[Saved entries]
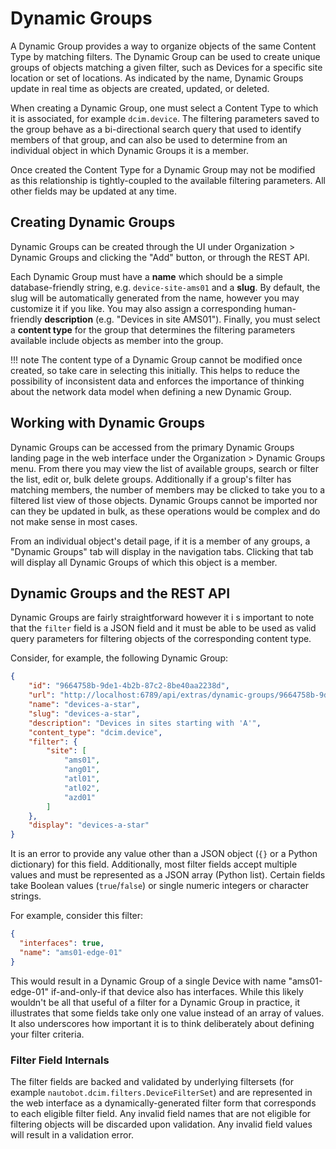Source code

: # Dynamic Groups

A Dynamic Group provides a way to organize objects of the same Content Type by matching filters. The Dynamic Group can be used to create unique groups of objects matching a given filter, such as Devices for a specific site location or set of locations. As indicated by the name, Dynamic Groups update in real time as objects are created, updated, or deleted.

When creating a Dynamic Group, one must select a Content Type to which it is associated, for example `dcim.device`. The filtering parameters saved to the group behave as a bi-directional search query that used to identify members of that group, and can also be used to determine from an individual object in which Dynamic Groups it is a member.

Once created the Content Type for a Dynamic Group may not be modified as this relationship is tightly-coupled to the available filtering parameters. All other fields may be updated at any time.

## Creating Dynamic Groups

Dynamic Groups can be created through the UI under Organization > Dynamic Groups and clicking the "Add" button, or through the REST API.

Each Dynamic Group must have a **name** which should be a simple database-friendly string, e.g. `device-site-ams01` and a **slug**. By default, the slug will be automatically generated from the name, however you may customize it if you like. You may also assign a corresponding human-friendly **description** (e.g. "Devices in site AMS01"). Finally, you must select a **content type** for the group that determines the filtering parameters available include objects as member into the group.

!!! note
    The content type of a Dynamic Group cannot be modified once created, so take care in selecting this initially. This helps to reduce the possibility of inconsistent data and enforces the importance of thinking about the network data model when defining a new Dynamic Group.

## Working with Dynamic Groups

Dynamic Groups can be accessed from the primary Dynamic Groups landing page in the web interface under the Organization > Dynamic Groups menu. From there you may view the list of available groups, search or filter the list, edit or, bulk delete groups. Additionally if a group's filter has matching members, the number of members may be clicked to take you to a filtered list view of those objects. Dynamic Groups cannot be imported nor can they be updated in bulk, as these operations would be complex and do not make sense in most cases.

From an individual object's detail page, if it is a member of any groups, a "Dynamic Groups" tab will display in the navigation tabs. Clicking that tab will display all Dynamic Groups of which this object is a member.

## Dynamic Groups and the REST API

Dynamic Groups are fairly straightforward however it i	s important to note that the `filter` field is a JSON field and it must be able to be used as valid query parameters for filtering objects of the corresponding content type.

Consider, for example, the following Dynamic Group:

```json
{
    "id": "9664758b-9de1-4b2b-87c2-8be40aa2238d",
    "url": "http://localhost:6789/api/extras/dynamic-groups/9664758b-9de1-4b2b-87c2-8be40aa2238d/",
    "name": "devices-a-star",
    "slug": "devices-a-star",
    "description": "Devices in sites starting with 'A'",
    "content_type": "dcim.device",
    "filter": {
        "site": [
            "ams01",
            "ang01",
            "atl01",
            "atl02",
            "azd01"
        ]
    },
    "display": "devices-a-star"
}
```

It is an error to provide any value other than a JSON object (`{}` or a Python dictionary) for this field. Additionally, most filter fields accept multiple values and must be represented as a JSON array (Python list). Certain fields take Boolean values (`true`/`false`) or single numeric integers or character strings.

For example, consider this filter:

```json
{
  "interfaces": true,
  "name": "ams01-edge-01"
}
```

This would result in a Dynamic Group of a single Device with name "ams01-edge-01" if-and-only-if that device also has interfaces. While this likely wouldn't be all that useful of a filter for a Dynamic Group in practice, it illustrates that some fields take only one value instead of an array of values. It also underscores how important it is to think deliberately about defining your filter criteria.

### Filter Field Internals 

The filter fields are backed and validated by underlying filtersets (for example `nautobot.dcim.filters.DeviceFilterSet`) and are represented in the web interface as a dynamically-generated filter form that corresponds to each eligible filter field. Any invalid field names that are not eligible for filtering objects will be discarded upon validation. Any invalid field values will result in a validation error.

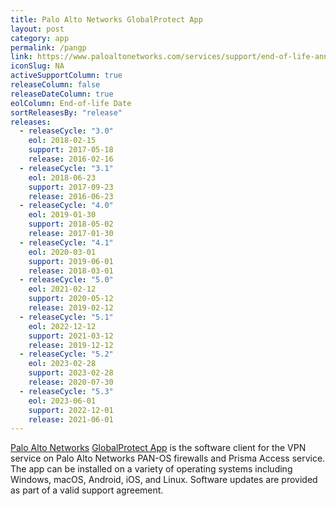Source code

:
 ```yaml
---
title: Palo Alto Networks GlobalProtect App
layout: post
category: app
permalink: /pangp
link: https://www.paloaltonetworks.com/services/support/end-of-life-announcements/end-of-life-summary
iconSlug: NA
activeSupportColumn: true
releaseColumn: false
releaseDateColumn: true
eolColumn: End-of-life Date
sortReleasesBy: "release"
releases:
  - releaseCycle: "3.0"
    eol: 2018-02-15
    support: 2017-05-18
    release: 2016-02-16
  - releaseCycle: "3.1"
    eol: 2018-06-23
    support: 2017-09-23
    release: 2016-06-23
  - releaseCycle: "4.0"
    eol: 2019-01-30
    support: 2018-05-02
    release: 2017-01-30
  - releaseCycle: "4.1"
    eol: 2020-03-01
    support: 2019-06-01
    release: 2018-03-01
  - releaseCycle: "5.0"
    eol: 2021-02-12
    support: 2020-05-12
    release: 2019-02-12
  - releaseCycle: "5.1"
    eol: 2022-12-12
    support: 2021-03-12
    release: 2019-12-12
  - releaseCycle: "5.2"
    eol: 2023-02-28
    support: 2023-02-28
    release: 2020-07-30
  - releaseCycle: "5.3"
    eol: 2023-06-01
    support: 2022-12-01
    release: 2021-06-01
---
```

[Palo Alto Networks](https://www.paloaltonetworks.com/) [GlobalProtect App](https://docs.paloaltonetworks.com/globalprotect.html) is the software client for the VPN service on Palo Alto Networks PAN-OS firewalls and Prisma Access service. The app can be installed on a variety of operating systems including Windows, macOS, Android, iOS, and Linux.
Software updates are provided as part of a valid support agreement.
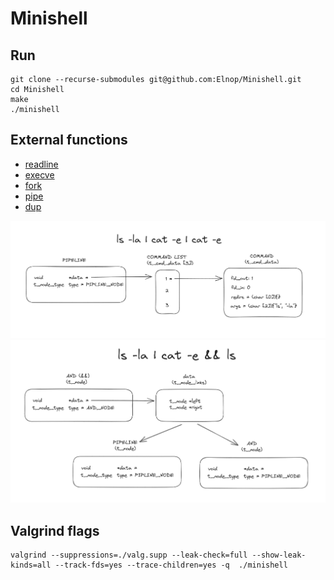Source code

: # Minishell

## Run
```
git clone --recurse-submodules git@github.com:Elnop/Minishell.git
cd Minishell
make
./minishell
```

## External functions
- [readline](https://www.man7.org/linux/man-pages/man3/readline.3.html)
- [execve](http://manpagesfr.free.fr/man/man2/execve.2.html)
- [fork](http://manpagesfr.free.fr/man/man2/fork.2.html)
- [pipe](http://manpagesfr.free.fr/man/man2/pipe.2.html)
- [dup](http://manpagesfr.free.fr/man/man2/dup.2.html)

![](assets/image1.png)
![](assets/image2.png)

## Valgrind flags

```
valgrind --suppressions=./valg.supp --leak-check=full --show-leak-kinds=all --track-fds=yes --trace-children=yes -q  ./minishell
```

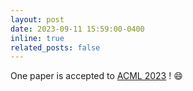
 ```yaml
---
layout: post
date: 2023-09-11 15:59:00-0400
inline: true
related_posts: false
---
```


One paper is accepted to <a href="https://www.acml-conf.org/2023/">ACML 2023</a> ! :smile:
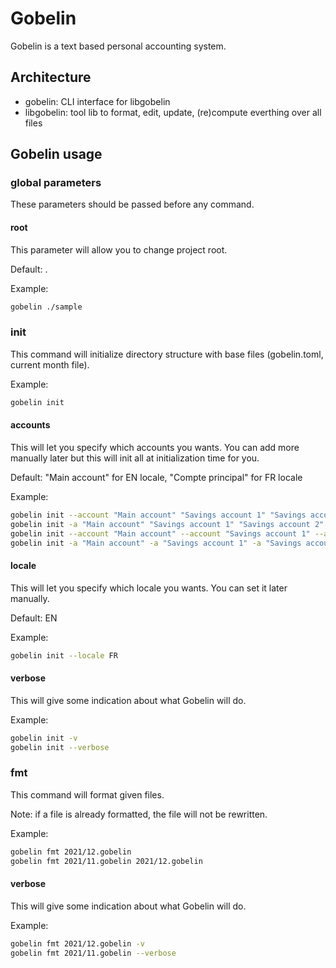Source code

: # Gobelin
Gobelin is a text based personal accounting system.

## Architecture

- gobelin: CLI interface for libgobelin
- libgobelin: tool lib to format, edit, update, (re)compute everthing over all files

## Gobelin usage

### global parameters

These parameters should be passed before any command.

#### root

This parameter will allow you to change project root.

Default: .

Example:

```sh
gobelin ./sample
```

### init

This command will initialize directory structure with base files (gobelin.toml, current month file).

Example:

```sh
gobelin init
```

#### accounts

This will let you specify which accounts you wants. You can add more manually later but this will init all at initialization time for you.

Default: "Main account" for EN locale, "Compte principal" for FR locale

Example:

```sh
gobelin init --account "Main account" "Savings account 1" "Savings account 2" "Shared account"
gobelin init -a "Main account" "Savings account 1" "Savings account 2" "Shared account"
gobelin init --account "Main account" --account "Savings account 1" --account "Savings account 2" --account "Shared account"
gobelin init -a "Main account" -a "Savings account 1" -a "Savings account 2" -a "Shared account"
```
#### locale

This will let you specify which locale you wants. You can set it later manually.

Default: EN

Example:

```sh
gobelin init --locale FR
```

#### verbose

This will give some indication about what Gobelin will do.

Example:

```sh
gobelin init -v
gobelin init --verbose
```


### fmt

This command will format given files.

Note: if a file is already formatted, the file will not be rewritten.

Example:

```sh
gobelin fmt 2021/12.gobelin
gobelin fmt 2021/11.gobelin 2021/12.gobelin
```

#### verbose

This will give some indication about what Gobelin will do.

Example:

```sh
gobelin fmt 2021/12.gobelin -v
gobelin fmt 2021/11.gobelin --verbose
```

- **About this exercise**
Pull every line containing "Shared" from the entries above and copy it.

- **Output below**
gobelin init --account "Main account" "Savings account 1" "Savings account 2" "Shared account"
gobelin init -a "Main account" "Savings account 1" "Savings account 2" "Shared account"
gobelin init --account "Main account" --account "Savings account 1" --account "Savings account 2" --account "Shared account"
gobelin init -a "Main account" -a "Savings account 1" -a "Savings account 2" -a "Shared account"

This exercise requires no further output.